Back in January, I may have surprised some people when Divergent slid into the number five spot on my top ten movies of 2014. It’s not necessarily because they thought the movie was awful; it just may not have been good enough to be that high on the list. But I stand by my placement, believing Divergent kicked off the series with moxie. It did an excellent job at setting up all of the characters, signaling where the series would be going next and wetting our appetites for more. Now we have more, and though I know for certain it won’t make it into my top ten list this year, The Divergent Series: Insurgent is still a very good follow-up that leads perfectly into the first installment of the last chapter in the series.
After stopping the nefarious Jeanine (Kate Winslet) from using most of the Dauntless faction to wipe out Abnegation, Tris (Shailene Woodley) and her conspirators, which include her boyfriend, Four (Theo James), her brother Caleb (Ansel Elgort) and her frenemy Peter (Miles Teller), have taken refuge in Amity, the faction of peace and tranquility, until they can find out where the remaining Dauntless members are hiding and mount a rebellion against Erudite. They don’t stay long, though. Ex-Dauntless leaders Eric (Jai Courtney) and Max (Mekhi Phifer), now working for Jeanine at Erudite, are looking under every rock for the insurgents, and Tris may be threatening her survival as she is unable to tame the temper that’s risen to the surface over the death of not only her parents (Ashley Judd and Tony Goldwyn), but the friend she had to kill to save her own life — the catalyst for most of her struggles throughout the film.

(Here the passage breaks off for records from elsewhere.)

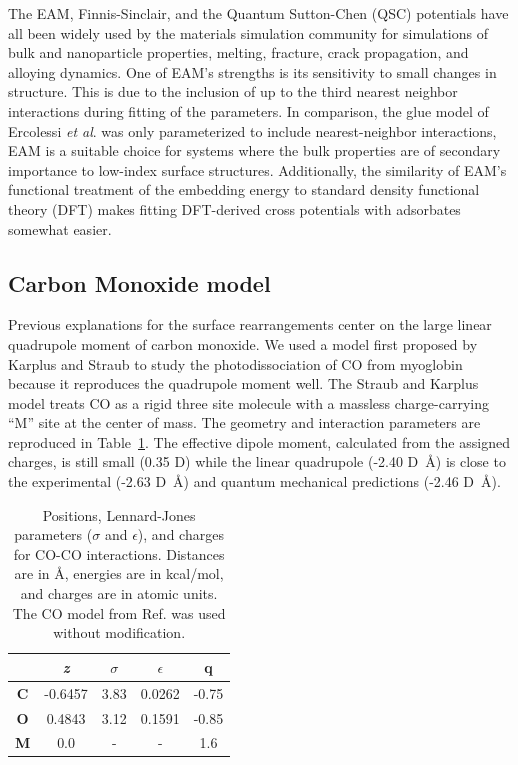 \documentclass[journal = jpccck, manuscript = article]{achemso}
\begin{document}
The EAM, Finnis-Sinclair, and the Quantum Sutton-Chen (QSC) potentials
have all been widely used by the materials simulation community for
simulations of bulk and nanoparticle
properties,\cite{Chui:2003fk,Wang:2005qy,Medasani:2007uq,mishin99:_inter}
melting,\cite{Belonoshko00,sankaranarayanan:155441,Sankaranarayanan:2005lr}
fracture,\cite{Shastry:1996qg,Shastry:1998dx,mishin01:cu} crack
propagation,\cite{BECQUART:1993rg,Rifkin1992} and alloying
dynamics.\cite{Shibata:2002hh,mishin02:b2nial,zope03:tial_ap,mishin05:phase_fe_ni}
One of EAM's strengths is its sensitivity to small changes in
structure. This is due to the inclusion of up to the third nearest
neighbor interactions during fitting of the parameters.\cite{Voter95a}
In comparison, the glue model of Ercolessi {\it et
  al}.\cite{Ercolessi88} was only parameterized to include
nearest-neighbor interactions, EAM is a suitable choice for systems
where the bulk properties are of secondary importance to low-index
surface structures. Additionally, the similarity of EAM's functional
treatment of the embedding energy to standard density functional
theory (DFT) makes fitting DFT-derived cross potentials with
adsorbates somewhat easier.

\subsection{Carbon Monoxide model}
Previous explanations for the surface rearrangements center on the
large linear quadrupole moment of carbon monoxide.\cite{Tao:2010} We
used a model first proposed by Karplus and Straub to study the
photodissociation of CO from myoglobin because it reproduces the
quadrupole moment well.\cite{Straub} The Straub and Karplus model
treats CO as a rigid three site molecule with a massless
charge-carrying ``M'' site at the center of mass. The geometry and
interaction parameters are reproduced in Table~\ref{tab:CO}. The
effective dipole moment, calculated from the assigned charges, is
still small (0.35 D) while the linear quadrupole (-2.40 D~\AA) is
close to the experimental (-2.63 D~\AA)\cite{QuadrupoleCO} and quantum
mechanical predictions (-2.46 D~\AA)\cite{QuadrupoleCOCalc}.
\begin{table}[H]
  \caption{Positions, Lennard-Jones parameters ($\sigma$ and
    $\epsilon$), and charges for CO-CO 
    interactions. Distances are in \AA, energies are 
    in kcal/mol, and charges are in atomic units.  The CO model
    from Ref.
    \protect\cite{Straub} was used without modification.}
\centering
\begin{tabular}{| c | c | ccc |}
\hline
&  {\it z} & $\sigma$ & $\epsilon$ & q\\
\hline
\textbf{C} & -0.6457 &  3.83 & 0.0262   &   -0.75 \\
\textbf{O} &  0.4843 &  3.12 &  0.1591  &   -0.85 \\
\textbf{M} & 0.0 & -  &  -  &    1.6 \\
\hline
\end{tabular}
\label{tab:CO}
\end{table}
\end{document}
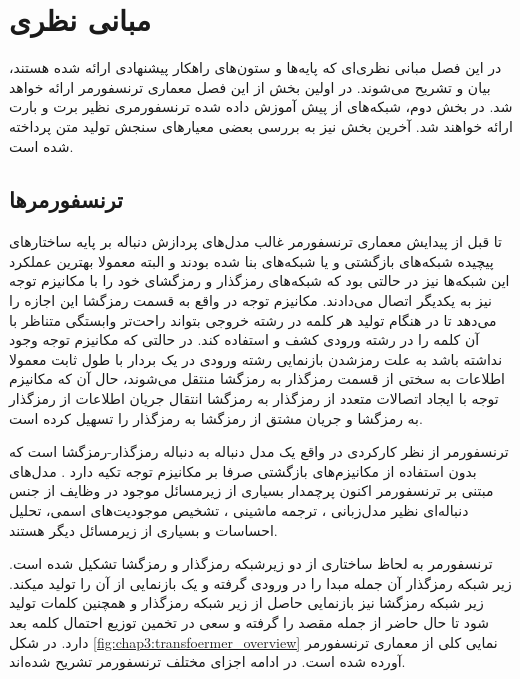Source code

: \chapter{مبانی نظری}\label{chap3}
\minitoc

در این فصل مبانی نظری‌ای که پایه‌ها و ستون‌های راهکار پیشنهادی ارائه شده هستند، بیان و تشریح می‌شوند. در اولین بخش از این فصل معماری ترنسفورمر ارائه خواهد شد. در بخش دوم، شبکه‌های از پیش آموزش داده شده ترنسفورمری نظیر برت و بارت ارائه خواهند شد. آخرین بخش نیز به بررسی بعضی معیارهای سنجش تولید متن پرداخته شده است.

\section{ترنسفورمرها}

تا قبل از پیدایش معماری ترنسفورمر غالب مدل‌های پردازش دنباله بر پایه‌ ساختار‌های پیچیده شبکه‌های بازگشتی و یا شبکه‌های 
بنا شده بودند و البته معمولا بهترین عملکرد این شبکه‌ها نیز در حالتی بود که شبکه‌های رمزگذار و رمزگشای خود را با مکانیزم توجه نیز به یکدیگر اتصال می‌دادند. 
مکانیزم توجه در واقع به قسمت رمزگشا این اجازه را می‌دهد تا در هنگام تولید هر کلمه در رشته خروجی بتواند راحت‌تر وابستگی متناظر با آن کلمه را در رشته ورودی کشف و استفاده کند. در حالتی که مکانیزم توجه وجود نداشته باشد به علت رمزشدن بازنمایی رشته ورودی در یک بردار با طول ثابت معمولا اطلاعات به سختی از قسمت رمزگذار به رمزگشا منتقل می‌شوند، حال آن که مکانیزم توجه با ایجاد اتصالات متعدد از رمزگذار به رمزگشا انتقال جریان اطلاعات از رمزگذار به رمزگشا و جریان مشتق از رمزگشا به رمزگذار را تسهیل کرده است.

ترنسفورمر
از نظر کارکردی در واقع یک مدل دنباله به دنباله رمزگذار-رمزگشا است که بدون استفاده از مکانیزم‌های بازگشتی صرفا بر مکانیزم توجه تکیه دارد
\cite{transformer}
. مدل‌های مبتنی بر ترنسفورمر اکنون پرچمدار
بسیاری از زیرمسائل موجود در وظایف از جنس دنباله‌ای نظیر مدل‌زبانی
،
ترجمه ماشینی
، تشخیص موجودیت‌های اسمی، تحلیل احساسات
و بسیاری از زیرمسائل دیگر هستند.

ترنسفورمر به لحاظ ساختاری از دو زیرشبکه رمزگذار و رمزگشا تشکیل شده است.   
زیر شبکه رمزگذار آن جمله مبدا را در ورودی گرفته و یک بازنمایی از آن را تولید میکند. زیر شبکه رمزگشا نیز بازنمایی حاصل از زیر شبکه رمزگذار و همچنین کلمات تولید شود تا حال حاضر از جمله مقصد را گرفته و سعی در تخمین توزیع احتمال کلمه بعد دارد. در شکل 
\ref{fig:chap3:transfoermer_overview}
نمایی کلی از معماری ترنسفورمر آورده شده است. در ادامه اجزای مختلف ترنسفورمر تشریح شده‌اند.


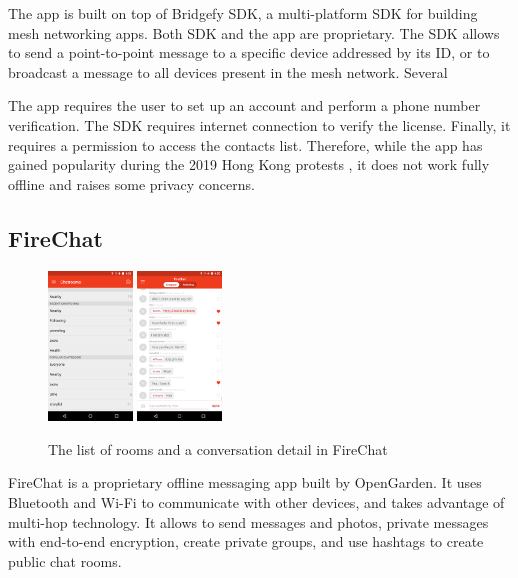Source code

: \documentclass[conference,compsoc]{IEEEtran}
\begin{document}
The app is built on top of Bridgefy SDK, a multi-platform SDK for building mesh networking apps. Both SDK and the app are proprietary. The SDK allows to send a point-to-point message to a specific device addressed by its ID, or to broadcast a message to all devices present in the mesh network. Several

The app requires the user to set up an account and perform a phone number verification. The SDK requires internet connection to verify the license. Finally, it requires a permission to access the contacts list. Therefore, while the app has gained popularity during the 2019 Hong Kong protests \cite{forbes:hk}, it does not work fully offline and raises some privacy concerns.

\subsection{FireChat}

\begin{figure}[h]
  \centering
  \includegraphics[width=0.2\textwidth]{firechat1}
  \includegraphics[width=0.2\textwidth]{firechat2}
  \caption{The list of rooms and a conversation detail in FireChat \cite{firechat}}
\end{figure}

FireChat \cite{firechat} is a proprietary offline messaging app built by OpenGarden. It uses Bluetooth and Wi-Fi to communicate with other devices, and takes advantage of multi-hop technology. It allows to send messages and photos, private messages with end-to-end encryption, create private groups, and use hashtags to create public chat rooms.
\end{document}
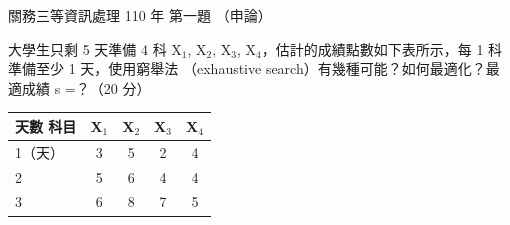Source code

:\begin{pastexam}[label={px:gw3-110-ds-01}]{關務三等資訊處理 110 年 第一題}
（申論）

大學生只剩 5 天準備 4 科 X$_1$, X$_2$, X$_3$, X$_4$，估計的成績點數如下表所示，每 1 科準備至少 1 天，使用窮舉法
（exhaustive search）有幾種可能？如何最適化？最適成績 s =？（20 分）
\begin{center}
\begin{tabular}{|l|c|c|c|c|}
\hline
天數 \hfill 科目 & X$_1$ & X$_2$ & X$_3$ & X$_4$ \\
\hline
1（天） & 3 & 5 & 2 & 4 \\
\hline
2 & 5 & 6 & 4 & 4 \\
\hline
3 & 6 & 8 & 7 & 5 \\
\hline
\end{tabular}
\end{center}
\end{pastexam}

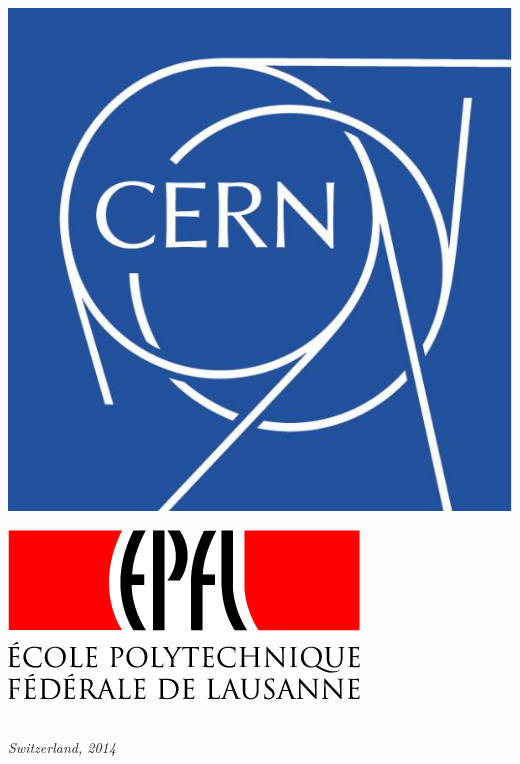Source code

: \begin{titlepage}
\begin{minipage}{0.4\textwidth}
    \includegraphics[scale=0.1]{static/img/cern.jpg}
  \end{minipage}
  \begin{minipage}{0.4\textwidth}
    \centering
    \includegraphics[scale=0.355]{static/img/epfl.jpg}
  \end{minipage}
  \\\vspace*{2\baselineskip}
  \textit{Switzerland, 2014}
\end{titlepage}
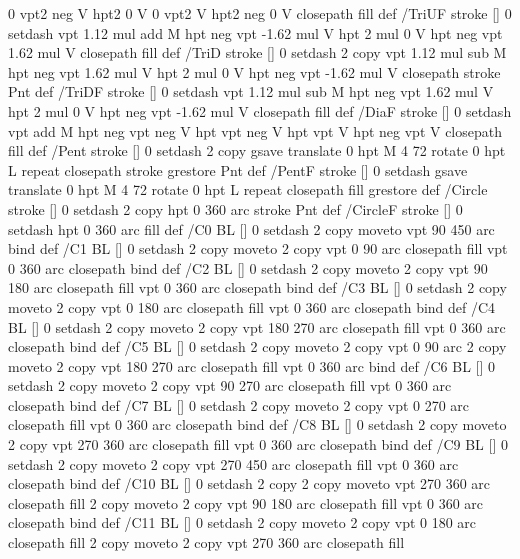 {{{  0 vpt2 neg V  hpt2 0 V  0 vpt2 V
  hpt2 neg 0 V  closepath fill } def
/TriUF { stroke [] 0 setdash vpt 1.12 mul add M
  hpt neg vpt -1.62 mul V
  hpt 2 mul 0 V
  hpt neg vpt 1.62 mul V closepath fill } def
/TriD { stroke [] 0 setdash 2 copy vpt 1.12 mul sub M
  hpt neg vpt 1.62 mul V
  hpt 2 mul 0 V
  hpt neg vpt -1.62 mul V closepath stroke
  Pnt  } def
/TriDF { stroke [] 0 setdash vpt 1.12 mul sub M
  hpt neg vpt 1.62 mul V
  hpt 2 mul 0 V
  hpt neg vpt -1.62 mul V closepath fill} def
/DiaF { stroke [] 0 setdash vpt add M
  hpt neg vpt neg V hpt vpt neg V
  hpt vpt V hpt neg vpt V closepath fill } def
/Pent { stroke [] 0 setdash 2 copy gsave
  translate 0 hpt M 4 {72 rotate 0 hpt L} repeat
  closepath stroke grestore Pnt } def
/PentF { stroke [] 0 setdash gsave
  translate 0 hpt M 4 {72 rotate 0 hpt L} repeat
  closepath fill grestore } def
/Circle { stroke [] 0 setdash 2 copy
  hpt 0 360 arc stroke Pnt } def
/CircleF { stroke [] 0 setdash hpt 0 360 arc fill } def
/C0 { BL [] 0 setdash 2 copy moveto vpt 90 450  arc } bind def
/C1 { BL [] 0 setdash 2 copy        moveto
       2 copy  vpt 0 90 arc closepath fill
               vpt 0 360 arc closepath } bind def
/C2 { BL [] 0 setdash 2 copy moveto
       2 copy  vpt 90 180 arc closepath fill
               vpt 0 360 arc closepath } bind def
/C3 { BL [] 0 setdash 2 copy moveto
       2 copy  vpt 0 180 arc closepath fill
               vpt 0 360 arc closepath } bind def
/C4 { BL [] 0 setdash 2 copy moveto
       2 copy  vpt 180 270 arc closepath fill
               vpt 0 360 arc closepath } bind def
/C5 { BL [] 0 setdash 2 copy moveto
       2 copy  vpt 0 90 arc
       2 copy moveto
       2 copy  vpt 180 270 arc closepath fill
               vpt 0 360 arc } bind def
/C6 { BL [] 0 setdash 2 copy moveto
      2 copy  vpt 90 270 arc closepath fill
              vpt 0 360 arc closepath } bind def
/C7 { BL [] 0 setdash 2 copy moveto
      2 copy  vpt 0 270 arc closepath fill
              vpt 0 360 arc closepath } bind def
/C8 { BL [] 0 setdash 2 copy moveto
      2 copy vpt 270 360 arc closepath fill
              vpt 0 360 arc closepath } bind def
/C9 { BL [] 0 setdash 2 copy moveto
      2 copy  vpt 270 450 arc closepath fill
              vpt 0 360 arc closepath } bind def
/C10 { BL [] 0 setdash 2 copy 2 copy moveto vpt 270 360 arc closepath fill
       2 copy moveto
       2 copy vpt 90 180 arc closepath fill
               vpt 0 360 arc closepath } bind def
/C11 { BL [] 0 setdash 2 copy moveto
       2 copy  vpt 0 180 arc closepath fill
       2 copy moveto
       2 copy  vpt 270 360 arc closepath fill
}}}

Woodley does an incredible job conveying Tris’s swelling turmoil that’s eating away at her entire identity. Starting with the butchering of her hair (an incredibly transformative scene that’s criminally reduced to a simple snip and exposition), Tris spends the majority of the film waging war over her guilt, forcing her to do battle against every value a divergent embodies — bravery, intelligence, selflessness, honesty and peace — and discover the true self hidden deep within. Though she must be brave in allowing Caleb to leave her side and selfless when it comes to protecting everyone from Jeanine, it’s the struggle with honesty that becomes the most affecting.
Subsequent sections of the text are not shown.